Esta frase, escrita por Émile Zola, en su famosa carta abierta dirigida al presidente de la República Francesa, clamaba por la injusticia cometida con el capitán Alfred Dreyfus y quiero, con su permiso, acusar a los verdugos actuales, los conocidos y los ocultos, los ciertos y los inciertos. Una acusación personal y manuscrita contra los entes financieros, políticos, sociales, en fin, contra todos los que han levantado un muro de miseria para no vernos, para estafarnos y para que no los veamos reír, un muro de impunidad.
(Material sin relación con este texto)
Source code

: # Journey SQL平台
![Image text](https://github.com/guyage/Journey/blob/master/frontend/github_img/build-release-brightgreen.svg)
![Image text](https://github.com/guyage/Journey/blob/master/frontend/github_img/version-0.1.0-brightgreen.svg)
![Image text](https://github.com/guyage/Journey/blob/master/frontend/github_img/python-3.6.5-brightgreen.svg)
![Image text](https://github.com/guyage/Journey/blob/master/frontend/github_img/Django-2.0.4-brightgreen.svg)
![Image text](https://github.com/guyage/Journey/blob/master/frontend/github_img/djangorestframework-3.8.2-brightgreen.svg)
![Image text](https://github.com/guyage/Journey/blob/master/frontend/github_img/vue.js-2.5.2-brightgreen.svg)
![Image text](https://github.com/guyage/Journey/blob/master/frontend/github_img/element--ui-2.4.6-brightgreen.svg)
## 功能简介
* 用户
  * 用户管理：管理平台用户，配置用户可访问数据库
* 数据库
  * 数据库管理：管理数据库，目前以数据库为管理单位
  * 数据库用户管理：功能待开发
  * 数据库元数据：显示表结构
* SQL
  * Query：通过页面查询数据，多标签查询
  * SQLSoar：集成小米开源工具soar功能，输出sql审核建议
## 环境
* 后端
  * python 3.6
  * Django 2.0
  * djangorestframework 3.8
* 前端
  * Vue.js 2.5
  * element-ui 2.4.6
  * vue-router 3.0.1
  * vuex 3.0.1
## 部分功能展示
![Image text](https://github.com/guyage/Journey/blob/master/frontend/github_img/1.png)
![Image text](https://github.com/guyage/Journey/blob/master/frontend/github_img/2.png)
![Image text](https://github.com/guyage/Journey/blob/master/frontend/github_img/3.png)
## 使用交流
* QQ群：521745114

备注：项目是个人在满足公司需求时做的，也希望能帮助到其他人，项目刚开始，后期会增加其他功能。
Acuso pues, a esos seres innombrados e innombrables, a esos señores de los mercados, de haber jugado en una timba perversa sobre tapices multicolores y con naipes marcados una gran partida, una gran estafa, apostando con fichas anónimas y gratuitas: nuestras vidas.

Les acuso de homicidio voluntario empujando a hombres y mujeres honrados al vacío en un acto trágico de desesperación, convirtiendo el asfalto desde las alturas de su hogar en el único camino posible, en el único lecho de muerte, en la única salvación. Se quitan la vida de un golpe, la que ellos, verdugos, se han jugado en esa ruleta malvada y un crupier siniestro exclama: "Rien ne va plus".

Acuso a estos tahúres de haber sembrado las calles de millones de personas, agrupadas en unas filas interminables de soledades. Si, solos aún estando rodeados de una multitud y, cuando a veces cruzan sus miradas, cuando fijan sus ojos en los de los otros, el de delante o la de al lado, no se ven, no los ven, no nos vemos; miradas vacías y ciegas, miradas amargas de soledad, miradas secas, sin lágrimas, ya no quedan. Llegan a pensar que les cubre un manto que los vuelve invisibles a los demás. Muchos hasta parecen pedir disculpas por estar ahí, por estar así, por considerarse un repudio de la sociedad. En esas colas multitudinarias y multirraciales, hombres y mujeres de toda condición, esperan sellar esos cien papeles grises, miserables e inútiles que den oficialidad a su nuevo estado de desamparo.

Acuso también a los representantes públicos, a los políticos, a todos, de ser por acción u omisión, cómplices de estos mercaderes desalmados. Les acuso, a todos, corruptos y corrompibles, de prostituir la soberanía popular. Han vendido, casi todos, su acta al diablo. Y no importa que el Maligno sea el aparato del partido o sea el dinero, la venden buscando la eternidad de sus vergonzantes nóminas, de sus cargos y de sus privilegios. Llenan de mediocridad moral las instituciones, las listas electorales y se mofan de nuestro futuro de la misma manera que nosotros/as lo lloramos.

Quiero acusar también a los indecisos, a los sumisos, a los pasivos, de abdicar de sus derechos ante el miedo. Nuestro silencio es su victoria.

Finalmente aquí dictar mi sentencia, firme e irrecurrible. Condeno a todo este entramado corrupto e inhumano a la eternidad y un día de mi desprecio, a la cadena perpetua de mi indignación y a la promesa de mi rebelión permanente. Nos veremos, os lo aseguro, condenados malhechores, en todas las revueltas, en todas las casas robadas, en las calles nuestras, con todos los pueblos y en mis escritos.